Joh 15:26 But when the Comforter is come, whom I will send unto you from the Father, even the Spirit of truth, which proceedeth from the Father, he shall testify of me:
Joh 15:27 And ye also shall bear witness, because ye have been with me from the beginning.


----------



## py3ak (Sep 13, 2019)

Chad Hutson said:


> So he's a four-pointer? Why would Christ die for the non-elect?



Maybe 3.5? 

I am no Ryrie scholar: here is what he says prior to the part already quoted.

I. THE QUESTION
Limited atonement or particular redemption can scarcely be termed a cornerstone doctrine. Nevertheless, it obviously is sometimes a hotly debated one. Berkhof is typical of those who hold the view and who express the issue this way: “Did the Father in sending Christ, and did Christ in coming into the world, to make atonement for sin, do this with the design or for the purpose of saving only the elect or all men? That is the question, and that only is the question.” If indeed the question is properly expressed this way, then the answer is clear: The Atonement was limited, for Christ did not come into the world to save all men. Our understanding of election makes that answer certain.
But is Berkhof’s question the correct question? The answer is no. It is false to say that “that is the question, and that only is the question.” Rather, the actual question is: Did Christ purpose by coming into the world to make provision for the salvation of all people, realizing that the Father would mysteriously draw the elect to Himself and allow others to reject the provision made? Because some reject does not invalidate the provision or mean that the provision was not made for them. If we say that a father provides sufficient food for his family, we do not exclude the possibility that some members of that family may refuse to eat what has been provided. But their refusal does not mean that the provision was made only for those who actually do eat the food. Likewise, the death of Christ provided the payment for the sins of all people—those who accept that payment and those who do not. Refusal to accept does not limit the provision made. Providing and possessing are not the same.

II. THE VIEWS
Arminians accept universal redemption or unlimited atonement (along with the idea that sufficient grace is supplied to all so that they may believe). Among Calvinists there are some who hold to universal redemption (so-called four-point Calvinists or Amyraldians, after Moses Amyraldus, 1596–1664), and some who teach particular redemption (so-called ultra or five-point Calvinists). The latter group holds that Christ died to secure salvation for the elect; thus His death was limited in its extent to the elect. Moderate Calvinists see the purpose of Christ’s death as providing a substitution for all; therefore, it was unlimited in its extent.
These views relate to the question of the order of the decrees of God. This discussion concerns logic more than revelation, and it only serves to highlight the different perspectives by attempting to place an order on the parts of the single decree of God, especially focusing on the relation of election to the Fall (lapse—fall). Supralapsarianism places election first (supra—above) followed by the decrees to create, allow the Fall, and then provide for the salvation of the elect. Infralapsarianism (infra—later) lists Creation, Fall, election, and then provision for the salvation of the elect. Sublapsarianism (sub—beneath) sees this order: Creation, Fall, provision of salvation for all, election of some to be saved. Some theologians do not recognize the distinction between infra and sub, and I must say that none of these schemes really confirms anything. The issue under discussion concerns the extent of the Atonement, and it will not be settled or even enlightened much by deciding the supposed order of the decrees.

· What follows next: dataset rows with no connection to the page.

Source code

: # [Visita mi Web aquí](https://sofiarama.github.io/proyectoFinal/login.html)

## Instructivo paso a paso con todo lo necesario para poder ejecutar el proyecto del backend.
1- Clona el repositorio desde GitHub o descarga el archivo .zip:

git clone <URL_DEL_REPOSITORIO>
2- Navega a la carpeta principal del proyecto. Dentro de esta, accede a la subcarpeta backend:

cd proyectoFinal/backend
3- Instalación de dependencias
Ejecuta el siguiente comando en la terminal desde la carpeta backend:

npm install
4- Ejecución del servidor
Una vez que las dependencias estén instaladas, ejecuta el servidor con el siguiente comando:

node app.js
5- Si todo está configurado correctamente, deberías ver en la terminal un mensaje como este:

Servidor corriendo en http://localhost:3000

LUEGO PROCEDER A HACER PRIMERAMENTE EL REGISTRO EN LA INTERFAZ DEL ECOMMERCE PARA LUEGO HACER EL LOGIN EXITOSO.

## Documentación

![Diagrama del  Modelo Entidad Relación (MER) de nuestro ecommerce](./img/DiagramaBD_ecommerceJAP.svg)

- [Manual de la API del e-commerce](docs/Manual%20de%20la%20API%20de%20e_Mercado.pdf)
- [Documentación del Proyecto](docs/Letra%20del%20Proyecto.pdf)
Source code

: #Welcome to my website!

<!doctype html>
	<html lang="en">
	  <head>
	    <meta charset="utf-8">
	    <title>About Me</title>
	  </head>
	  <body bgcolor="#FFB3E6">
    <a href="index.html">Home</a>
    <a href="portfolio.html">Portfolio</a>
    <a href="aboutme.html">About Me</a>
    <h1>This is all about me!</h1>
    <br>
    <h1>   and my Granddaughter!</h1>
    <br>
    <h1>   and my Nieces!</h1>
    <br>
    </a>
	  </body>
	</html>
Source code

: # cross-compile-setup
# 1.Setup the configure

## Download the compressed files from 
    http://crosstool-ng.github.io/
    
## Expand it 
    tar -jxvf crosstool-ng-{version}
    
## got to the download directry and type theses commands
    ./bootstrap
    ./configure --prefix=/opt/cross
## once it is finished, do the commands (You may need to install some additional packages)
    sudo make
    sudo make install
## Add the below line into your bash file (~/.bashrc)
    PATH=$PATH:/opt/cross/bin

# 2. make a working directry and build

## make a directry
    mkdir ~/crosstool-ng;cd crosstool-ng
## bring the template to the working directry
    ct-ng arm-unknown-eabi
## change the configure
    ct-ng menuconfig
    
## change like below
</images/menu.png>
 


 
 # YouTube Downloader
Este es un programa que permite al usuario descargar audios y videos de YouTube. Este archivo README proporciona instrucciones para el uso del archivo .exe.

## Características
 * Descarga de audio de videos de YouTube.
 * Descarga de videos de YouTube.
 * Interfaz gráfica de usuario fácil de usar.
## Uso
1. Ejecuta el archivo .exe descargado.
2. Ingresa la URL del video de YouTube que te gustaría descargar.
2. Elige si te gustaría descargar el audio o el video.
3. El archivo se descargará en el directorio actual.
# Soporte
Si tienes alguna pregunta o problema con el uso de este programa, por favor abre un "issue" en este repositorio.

III. SOME IMPORTANT AFFIRMATIONS
When discussing this question, it is essential to keep certain truths clearly in mind.
(1) Unlimited redemptionists are not universalists. They do not believe that all will ultimately be saved. Nor does their view require or logically lead to such a heretical conclusion. To assert this is to create a straw man.
(2) All people are lost, including the elect. The fact that an individual is elect does not in some way make him less lost than a nonelect person.
(3) Anyone who will be saved must believe. The Father will draw the person, yet he must come (John 6:37, 44).
(4) Some Scriptures do relate the Atonement particularly to the elect. See John 10:15 and Ephesians 5:25 for clear examples. Unlimited people readily acknowledge this. But this is not the issue. The question is: Are there Scriptures that broaden the extent of the Atonement beyond the elect? Limited advocates say no and attempt to explain those passages that seem to broaden the Atonement in ways that do not broaden it. In other words, unlimited advocates acknowledge that the Atonement is both limited and unlimited; limited advocates insist that it is strictly limited and do not recognize any unlimited passages as teaching unlimited atonement.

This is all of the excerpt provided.